=== TASK DETAILS ===
Give back exactly the lines from the one containing "a space separated" through the end of the records, including both, and no others.

(Plain-text document sources)
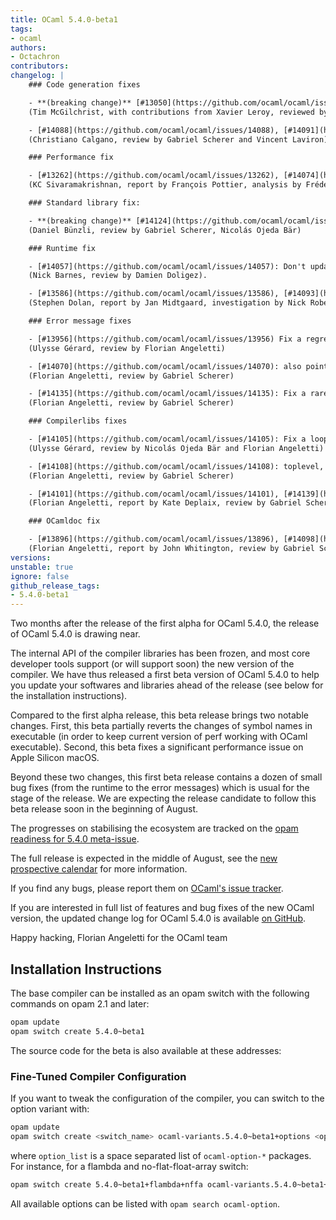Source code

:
 ```yaml
---
title: OCaml 5.4.0-beta1
tags:
- ocaml
authors:
- Octachron
contributors:
changelog: |
    ### Code generation fixes

    - **(breaking change)** [#13050](https://github.com/ocaml/ocaml/issues/13050), [#14104](https://github.com/ocaml/ocaml/issues/14104), +[#14143](https://github.com/ocaml/ocaml/issues/14143): Use '$' instead of '.' to separate module names in symbol names on macOS and Windows (including the Cygwin backend). This changes mangling of OCaml identifiers on those operating systems from `camlModule.name_NNN` to `camlModule$name_NNN`. Additionally it changes the encoding of special characters from `$xx` (two hex digits) to `$$xx` (two dollar signs followed by two hex digits).
    (Tim McGilchrist, with contributions from Xavier Leroy, reviewed by Xavier Leroy, Miod Vallat, Gabriel Scherer, Nick Barnes and Hugo Heuzard)

    - [#14088](https://github.com/ocaml/ocaml/issues/14088), [#14091](https://github.com/ocaml/ocaml/issues/14091): fix non-deterministic code generation in matching.ml (backport of rescript-lang/rescript[#7557](https://github.com/ocaml/ocaml/issues/7557))
    (Christiano Calgano, review by Gabriel Scherer and Vincent Laviron)

    ### Performance fix

    - [#13262](https://github.com/ocaml/ocaml/issues/13262), [#14074](https://github.com/ocaml/ocaml/issues/14074): fix performance issue on Apple Silicon macOS by emitting `stlr` instead of `dmb ishld; str`.
    (KC Sivaramakrishnan, report by François Pottier, analysis by Frédéric Bour, Xavier Leroy, Miod Vallat, Gabriel Scherer and Stephen Dolan, review by Miod Vallat, Vincent Laviron and Xavier Leroy)

    ### Standard library fix:

    - **(breaking change)** [#14124](https://github.com/ocaml/ocaml/issues/14124): Do not raise Invalid_argument on negative List.{drop,take}.
    (Daniel Bünzli, review by Gabriel Scherer, Nicolás Ojeda Bär)

    ### Runtime fix

    - [#14057](https://github.com/ocaml/ocaml/issues/14057): Don't update memprof too early at the end of a minor GC.
    (Nick Barnes, review by Damien Doligez).

    - [#13586](https://github.com/ocaml/ocaml/issues/13586), [#14093](https://github.com/ocaml/ocaml/issues/14093): Fix closing an out_channel during flush
    (Stephen Dolan, report by Jan Midtgaard, investigation by Nick Roberts, review by Antonin Décimo and Miod Vallat)

    ### Error message fixes

    - [#13956](https://github.com/ocaml/ocaml/issues/13956) Fix a regression introduced in [#13308](https://github.com/ocaml/ocaml/issues/13308) triggering wrong unused warnings.
    (Ulysse Gérard, review by Florian Angeletti)

    - [#14070](https://github.com/ocaml/ocaml/issues/14070): also point to label mismatches in error messages for labelled tuples
    (Florian Angeletti, review by Gabriel Scherer)

    - [#14135](https://github.com/ocaml/ocaml/issues/14135): Fix a rare internal typechecker error when combining recursive modules, polymorphic fields or methods, and constrained type parameters.
    (Florian Angeletti, review by Gabriel Scherer)

    ### Compilerlibs fixes

    - [#14105](https://github.com/ocaml/ocaml/issues/14105): Fix a loop in Pprintast that could result in a hang when printing constructor `(::)` in isolation.
    (Ulysse Gérard, review by Nicolás Ojeda Bär and Florian Angeletti)

    - [#14108](https://github.com/ocaml/ocaml/issues/14108): toplevel, fix a typo in directive type mismatch
    (Florian Angeletti, review by Gabriel Scherer)

    - [#14101](https://github.com/ocaml/ocaml/issues/14101), [#14139](https://github.com/ocaml/ocaml/issues/14139): define atomic helper types inside caml/misc.h to improve header compatibility with C++
    (Florian Angeletti, report by Kate Deplaix, review by Gabriel Scherer)

    ### OCamldoc fix

    - [#13896](https://github.com/ocaml/ocaml/issues/13896), [#14098](https://github.com/ocaml/ocaml/issues/14098): ocamldoc, do not wrap module description in a paragraph tag inside the table of modules
    (Florian Angeletti, report by John Whitington, review by Gabriel Scherer)
versions:
unstable: true
ignore: false
github_release_tags:
- 5.4.0-beta1
---
```


Two months after the release of the first alpha for OCaml 5.4.0, the release of OCaml 5.4.0 is drawing near.

The internal API of the compiler libraries has been frozen, and most core developer tools support (or will support soon) the new version of the compiler.
We have thus released a first beta version of OCaml 5.4.0 to help you update your softwares and libraries ahead of the release (see below for the installation instructions).

Compared to the first alpha release, this beta release brings two notable changes. First, this beta partially reverts the changes of symbol names in executable (in order to keep current version of perf working with OCaml executable). Second, this beta fixes a significant performance issue on Apple Silicon macOS.

Beyond these two changes, this first beta release contains a dozen of small bug fixes (from the runtime to the error messages) which is usual for the stage of the release. We are expecting the release candidate to follow this beta release soon in the beginning of August.

The progresses on stabilising the ecosystem are tracked on the [opam readiness for 5.4.0 meta-issue](https://github.com/ocaml/opam-repository/issues/27916).

The full release is expected in the middle of August, see the [new prospective calendar](https://github.com/ocaml/ocaml/blob/trunk/release-info/calendar.md) for more information.

If you find any bugs, please report them on [OCaml's issue tracker](https://github.com/ocaml/ocaml/issues).

If you are interested in full list of features and bug fixes of the new OCaml version, the updated change log for OCaml 5.4.0 is available [on GitHub](https://github.com/ocaml/ocaml/blob/5.4/Changes).

Happy hacking,
Florian Angeletti for the OCaml team

## Installation Instructions

The base compiler can be installed as an opam switch with the following commands on opam 2.1 and later:

```bash
opam update
opam switch create 5.4.0~beta1
```

The source code for the beta is also available at these addresses:

### Fine-Tuned Compiler Configuration

If you want to tweak the configuration of the compiler, you can switch to the option variant with:

```bash
opam update
opam switch create <switch_name> ocaml-variants.5.4.0~beta1+options <option_list>
```

where `option_list` is a space separated list of `ocaml-option-*` packages. For instance, for a flambda and no-flat-float-array switch:

```bash
opam switch create 5.4.0~beta1+flambda+nffa ocaml-variants.5.4.0~beta1+options ocaml-option-flambda ocaml-option-no-flat-float-array
```

All available options can be listed with `opam search ocaml-option`.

=== SOLUTION ===
where `option_list` is a space separated list of `ocaml-option-*` packages. For instance, for a flambda and no-flat-float-array switch:

```bash
opam switch create 5.4.0~beta1+flambda+nffa ocaml-variants.5.4.0~beta1+options ocaml-option-flambda ocaml-option-no-flat-float-array
```

All available options can be listed with `opam search ocaml-option`.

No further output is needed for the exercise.